The birth of an terribly junky statistic on fertility and age

While exercising this morning, I was watching the CBS Morning News. The story was on the fertility of older women.

How long can you wait to have a baby?

The CDC says one in five women now wait until they're 35 or older to have their first child - a decision that often comes with anxiety about their biological clocks. Author Jean Twenge, of "The Impatient Woman's Guide to Getting Pregnant," and Dr. Joanne Stone of Mount Sinai Medical Center discuss the trend.

Twenge contended that the information about greatly decreased fertility among women over 35 (1 out of 3 not getting pregnant within a year) came from French data from the 1700s. If so, that’s clearly old data and time for an update.

But then she cites a study showing women over 35 have an 82% fertility rate (defined as getting pregnant within a year of trying), which isn’t that much lower than women in their late 20s (86%).
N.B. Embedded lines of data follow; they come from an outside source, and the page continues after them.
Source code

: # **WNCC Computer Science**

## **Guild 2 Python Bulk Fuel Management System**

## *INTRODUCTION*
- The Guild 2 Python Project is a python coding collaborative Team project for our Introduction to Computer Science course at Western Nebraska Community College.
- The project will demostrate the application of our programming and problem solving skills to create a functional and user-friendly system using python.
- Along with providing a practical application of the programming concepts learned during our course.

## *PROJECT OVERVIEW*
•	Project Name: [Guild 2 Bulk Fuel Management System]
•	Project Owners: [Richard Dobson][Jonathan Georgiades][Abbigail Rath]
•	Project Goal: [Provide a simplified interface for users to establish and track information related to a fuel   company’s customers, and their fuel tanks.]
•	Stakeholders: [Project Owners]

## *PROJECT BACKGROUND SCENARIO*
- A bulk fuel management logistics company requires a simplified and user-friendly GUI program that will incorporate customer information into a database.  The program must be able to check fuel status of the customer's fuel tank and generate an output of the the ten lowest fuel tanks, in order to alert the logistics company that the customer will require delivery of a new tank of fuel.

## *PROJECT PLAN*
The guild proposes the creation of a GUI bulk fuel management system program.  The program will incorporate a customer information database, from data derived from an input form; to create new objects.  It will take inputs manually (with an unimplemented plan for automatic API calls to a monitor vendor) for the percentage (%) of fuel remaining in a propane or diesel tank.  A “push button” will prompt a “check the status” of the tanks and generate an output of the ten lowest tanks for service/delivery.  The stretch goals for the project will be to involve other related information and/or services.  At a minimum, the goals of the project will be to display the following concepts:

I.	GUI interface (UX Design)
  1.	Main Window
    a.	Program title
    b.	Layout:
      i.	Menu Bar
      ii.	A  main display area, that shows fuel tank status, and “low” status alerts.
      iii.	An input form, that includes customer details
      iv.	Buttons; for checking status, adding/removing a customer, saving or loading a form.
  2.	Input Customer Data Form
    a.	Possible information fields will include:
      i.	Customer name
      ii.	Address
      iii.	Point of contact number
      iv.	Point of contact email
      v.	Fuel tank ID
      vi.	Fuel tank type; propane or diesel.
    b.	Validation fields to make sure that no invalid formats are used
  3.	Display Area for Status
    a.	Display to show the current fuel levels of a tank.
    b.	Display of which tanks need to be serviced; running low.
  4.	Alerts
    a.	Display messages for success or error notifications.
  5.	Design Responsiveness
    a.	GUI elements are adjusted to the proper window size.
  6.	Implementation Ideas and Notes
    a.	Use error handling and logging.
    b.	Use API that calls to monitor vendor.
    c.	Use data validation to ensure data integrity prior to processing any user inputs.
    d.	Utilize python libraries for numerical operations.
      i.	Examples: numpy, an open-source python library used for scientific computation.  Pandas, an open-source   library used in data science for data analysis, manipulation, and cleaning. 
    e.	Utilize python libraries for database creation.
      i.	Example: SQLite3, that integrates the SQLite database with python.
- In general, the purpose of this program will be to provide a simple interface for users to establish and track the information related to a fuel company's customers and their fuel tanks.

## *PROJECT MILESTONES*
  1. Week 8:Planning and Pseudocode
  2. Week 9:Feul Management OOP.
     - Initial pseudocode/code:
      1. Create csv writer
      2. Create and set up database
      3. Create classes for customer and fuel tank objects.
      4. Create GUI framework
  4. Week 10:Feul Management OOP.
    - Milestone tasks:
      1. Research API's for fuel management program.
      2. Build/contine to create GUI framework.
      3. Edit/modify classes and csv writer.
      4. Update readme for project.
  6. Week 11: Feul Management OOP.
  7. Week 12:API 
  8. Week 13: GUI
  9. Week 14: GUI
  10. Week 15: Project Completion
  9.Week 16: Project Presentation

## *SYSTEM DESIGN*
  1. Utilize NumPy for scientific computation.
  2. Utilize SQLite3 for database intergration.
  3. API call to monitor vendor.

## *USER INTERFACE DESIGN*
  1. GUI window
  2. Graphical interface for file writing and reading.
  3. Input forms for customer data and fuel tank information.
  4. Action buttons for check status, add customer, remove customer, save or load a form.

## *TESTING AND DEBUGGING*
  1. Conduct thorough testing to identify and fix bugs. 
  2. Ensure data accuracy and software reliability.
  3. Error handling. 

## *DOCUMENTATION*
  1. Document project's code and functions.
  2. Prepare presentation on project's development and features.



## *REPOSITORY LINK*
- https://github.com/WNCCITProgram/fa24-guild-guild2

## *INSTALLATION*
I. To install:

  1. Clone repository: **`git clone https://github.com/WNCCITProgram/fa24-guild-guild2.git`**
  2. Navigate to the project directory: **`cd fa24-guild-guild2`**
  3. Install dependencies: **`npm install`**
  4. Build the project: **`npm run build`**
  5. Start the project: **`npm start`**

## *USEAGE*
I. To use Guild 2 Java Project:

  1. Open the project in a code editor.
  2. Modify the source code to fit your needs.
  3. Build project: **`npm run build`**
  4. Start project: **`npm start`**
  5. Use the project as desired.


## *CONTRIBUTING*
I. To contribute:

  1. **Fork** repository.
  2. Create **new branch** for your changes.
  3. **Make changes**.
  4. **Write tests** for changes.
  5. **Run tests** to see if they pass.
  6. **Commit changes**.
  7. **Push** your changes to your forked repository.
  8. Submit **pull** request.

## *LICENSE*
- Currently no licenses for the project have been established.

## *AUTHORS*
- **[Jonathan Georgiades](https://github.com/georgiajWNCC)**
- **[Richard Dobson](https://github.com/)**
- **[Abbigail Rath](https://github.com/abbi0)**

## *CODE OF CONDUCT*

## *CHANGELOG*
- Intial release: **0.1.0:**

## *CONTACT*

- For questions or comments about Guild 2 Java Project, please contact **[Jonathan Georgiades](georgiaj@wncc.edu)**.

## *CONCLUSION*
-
Sounds good, but then Stone noted that this 82% figure excludes women known to be infertile AND is among women who often had already had a child. (Twenge had omitted both of these pertinent facts, and didn’t seem that interested in acknowledging them when they were cited).

I credit CBS Morning News for making sure they had Stone there to clarify and for the interviewers making sure they asked the right question so Twenge’s numbers could be appropriately clarified.